The Federal Reserve proposed guidelines Friday for how large banks should manage climate-related financial risks, following similar guidance from the Office of the Comptroller of the Currency and the Federal Deposit Insurance Corp. released within the past year.
The Fed’s proposed rules, which would guide banks with more than $100 billion in assets to incorporate climate-related financial risks into their planning, were approved for public comment by the central bank’s board of governors in a 6-1 vote.
The financial impacts of climate change, the Fed wrote, “pose an emerging risk to the safety and soundness of banking organizations and the financial stability of the United States. Banking organizations are likely to be affected by both the physical risks and transition risks associated with climate change.”

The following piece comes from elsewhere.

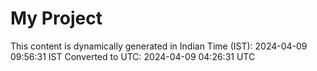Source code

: # My Project

This content is dynamically generated in Indian Time (IST): 2024-04-09 09:56:31 IST
Converted to UTC: 2024-04-09 04:26:31 UTC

“For example, chronic flooding or wildfires may pose a risk to the value of the collateral that a banking organization has taken as security against its loans,” the Fed wrote. “Technological innovations in the production, storage and transport of energy could decrease the value of assets dependent on older technologies, resulting in mark-to-market losses on a banking organization’s trading portfolios or reduced cash flow of certain borrowers.”
The Fed's plan would mandate big banks’ consideration of climate-related financial risks in their audits, risk management plans and liquidity buffers.

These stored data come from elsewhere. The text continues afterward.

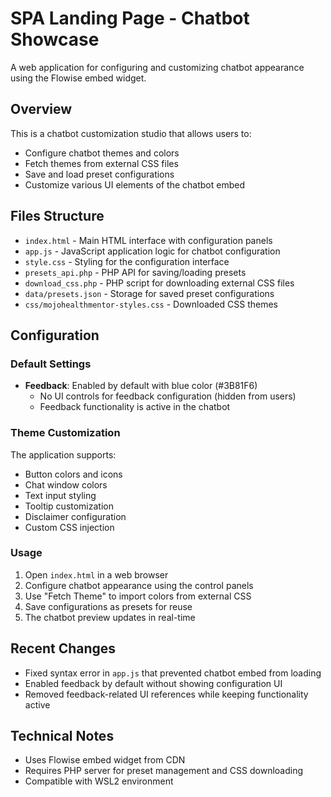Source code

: # SPA Landing Page - Chatbot Showcase

A web application for configuring and customizing chatbot appearance using the Flowise embed widget.

## Overview

This is a chatbot customization studio that allows users to:
- Configure chatbot themes and colors
- Fetch themes from external CSS files
- Save and load preset configurations
- Customize various UI elements of the chatbot embed

## Files Structure

- `index.html` - Main HTML interface with configuration panels
- `app.js` - JavaScript application logic for chatbot configuration
- `style.css` - Styling for the configuration interface
- `presets_api.php` - PHP API for saving/loading presets
- `download_css.php` - PHP script for downloading external CSS files
- `data/presets.json` - Storage for saved preset configurations
- `css/mojohealthmentor-styles.css` - Downloaded CSS themes

## Configuration

### Default Settings

- **Feedback**: Enabled by default with blue color (#3B81F6)
  - No UI controls for feedback configuration (hidden from users)
  - Feedback functionality is active in the chatbot

### Theme Customization

The application supports:
- Button colors and icons
- Chat window colors
- Text input styling  
- Tooltip customization
- Disclaimer configuration
- Custom CSS injection

### Usage

1. Open `index.html` in a web browser
2. Configure chatbot appearance using the control panels
3. Use "Fetch Theme" to import colors from external CSS
4. Save configurations as presets for reuse
5. The chatbot preview updates in real-time

## Recent Changes

- Fixed syntax error in `app.js` that prevented chatbot embed from loading
- Enabled feedback by default without showing configuration UI
- Removed feedback-related UI references while keeping functionality active

## Technical Notes

- Uses Flowise embed widget from CDN
- Requires PHP server for preset management and CSS downloading
- Compatible with WSL2 environment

Additionally, it would require banks to engage in climate-related scenario analysis, defined as exercises that assess how changes in the economy, changes in the financial system, or physical hazards resulting from climate change impact the financial institution.
Fed Gov. Christopher Waller, a Republican, was the sole dissenter.
"Climate change is real, but I disagree with the premise that it poses a serious risk to the safety and soundness of large banks and the financial stability of the United States,” he said in a statement published alongside the proposed rules. “The Federal Reserve conducts regular stress tests on large banks that impose extremely severe macroeconomic shocks and they show that the banks are resilient."
Another of the central bank board’s Republicans, Gov. Michelle Bowman, voted in favor of the plan but also released a statement indicating her reservations and that the board should consider "the costs and benefits of any new expectations."
“The Board has long expected financial institutions to meet robust risk management standards … The new principles contemplate additional obligations on firms to monitor and measure a broader set of climate-related risks, over indefinite time horizons,” she wrote. “While I support seeking public comment, this vote does not indicate my support for the finalization of this guidance.”
The proposal will be open for public comment for 60 days.